Quantum Error Correction in the Black Hole Interior
Vijay Balasubramanian, Arjun Kar, Cathy Li, Onkar Parrikar
TL;DR
This paper studies quantum error correction behind the horizon in a JT-gravity–bath toy model (PSSY) of evaporating black holes. By computing gravitational path integrals, it derives a coherent-information–based criterion that determines when bath operations can corrupt the black hole interior encodings, showing robustness to generic low-rank errors after Page time and near-Singleton-bound behavior for erasures. The interior encoding is shown to be an approximate isometry for small code subspaces relative to the black hole entropy, with explicit bounds from the Frobenius norm. For erasures, gravity nearly saturates the Singleton bound, while typical random errors require a large Kraus-rank on the bath to disrupt the interior, revealing a sharp separation between correctable and non-correctable errors governed by $S_{ ext{BH}}$, the code dimension $d_i$, and the bath size.

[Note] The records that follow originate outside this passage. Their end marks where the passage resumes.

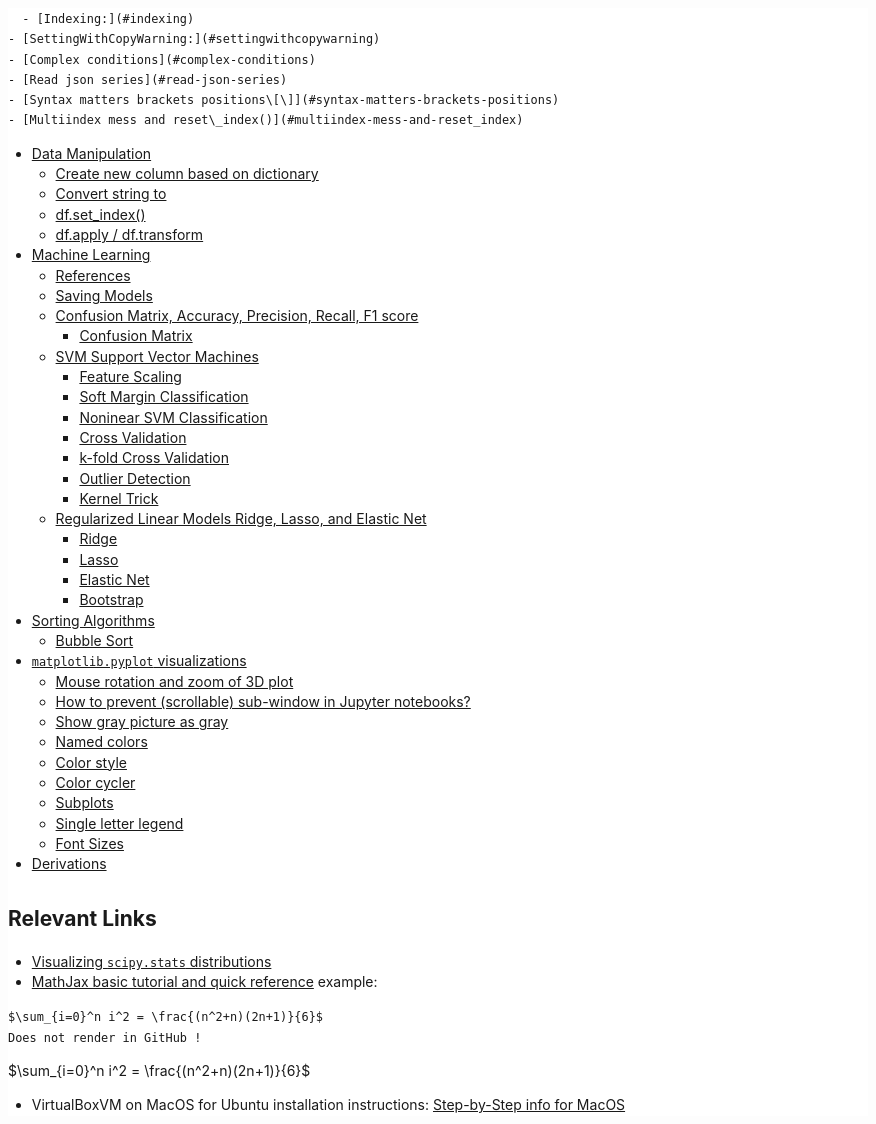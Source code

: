       - [Indexing:](#indexing)
    - [SettingWithCopyWarning:](#settingwithcopywarning)
    - [Complex conditions](#complex-conditions)
    - [Read json series](#read-json-series)
    - [Syntax matters brackets positions\[\]](#syntax-matters-brackets-positions)
    - [Multiindex mess and reset\_index()](#multiindex-mess-and-reset_index)
  - [Data Manipulation](#data-manipulation)
    - [Create new column based on dictionary](#create-new-column-based-on-dictionary)
    - [Convert string to](#convert-string-to)
    - [df.set\_index()](#dfset_index)
    - [df.apply / df.transform](#dfapply--dftransform)
- [Machine Learning](#machine-learning)
  - [References](#references)
  - [Saving Models](#saving-models)
  - [Confusion Matrix, Accuracy, Precision, Recall, F1 score](#confusion-matrix-accuracy-precision-recall-f1-score)
    - [Confusion Matrix](#confusion-matrix)
  - [SVM Support Vector Machines](#svm-support-vector-machines)
    - [Feature Scaling](#feature-scaling)
    - [Soft Margin Classification](#soft-margin-classification)
    - [Noninear SVM Classification](#noninear-svm-classification)
    - [Cross Validation](#cross-validation)
    - [k-fold Cross Validation](#k-fold-cross-validation)
    - [Outlier Detection](#outlier-detection)
    - [Kernel Trick](#kernel-trick)
  - [Regularized Linear Models Ridge, Lasso, and Elastic Net](#regularized-linear-models-ridge-lasso-and-elastic-net)
    - [Ridge](#ridge)
    - [Lasso](#lasso)
    - [Elastic Net](#elastic-net)
    - [Bootstrap](#bootstrap)
- [Sorting Algorithms](#sorting-algorithms)
  - [Bubble Sort](#bubble-sort)
- [`matplotlib.pyplot` visualizations](#matplotlibpyplot-visualizations)
  - [Mouse rotation and zoom of 3D plot](#mouse-rotation-and-zoom-of-3d-plot)
  - [How to prevent (scrollable) sub-window in Jupyter notebooks?](#how-to-prevent-scrollable-sub-window-in-jupyter-notebooks)
  - [Show gray picture as gray](#show-gray-picture-as-gray)
  - [Named colors](#named-colors)
  - [Color style](#color-style)
  - [Color cycler](#color-cycler)
  - [Subplots](#subplots)
  - [Single letter legend](#single-letter-legend)
  - [Font Sizes](#font-sizes)
- [Derivations](#derivations)

## Relevant Links
* [Visualizing `scipy.stats` distributions](https://stackoverflow.com/questions/37559470/what-do-all-the-distributions-available-in-scipy-stats-look-like)
* [MathJax basic tutorial and quick reference](https://math.meta.stackexchange.com/questions/5020/mathjax-basic-tutorial-and-quick-reference)
example:
```
$\sum_{i=0}^n i^2 = \frac{(n^2+n)(2n+1)}{6}$
Does not render in GitHub !
```
$\sum_{i=0}^n i^2 = \frac{(n^2+n)(2n+1)}{6}$
* VirtualBoxVM on MacOS for Ubuntu installation instructions:
[Step-by-Step info for MacOS](https://siytek.com/ubuntu-mac-virtualbox/)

The work connects the island program and Python's Lunch picture to gravitational QEC, discusses pseudorandomness and complexity, and analyzes implications for semi-classical causality in evaporating spacetimes.
Abstract
We study the quantum error correction properties of the black hole interior in a toy model for an evaporating black hole: Jackiw-Teitelboim gravity entangled with a non-gravitational bath. After the Page time, the black hole interior degrees of freedom in this system are encoded in the bath Hilbert space. We use the gravitational path integral to show that the interior density matrix is correctable against the action of quantum operations on the bath which (i) do not have prior access to details of the black hole microstates, and (ii) do not have a large, negative coherent information with respect to the maximally mixed state on the bath, with the lower bound controlled by the black hole entropy and code subspace dimension. Thus, the encoding of the black hole interior in the radiation is robust against generic, low-rank quantum operations. For erasure errors, gravity comes within an $O(1)$ distance of saturating the Singleton bound on the tolerance of error correcting codes. For typical errors in the bath to corrupt the interior, they must have a rank that is a large multiple of the bath Hilbert space dimension, with the precise coefficient set by the black hole entropy and code subspace dimension.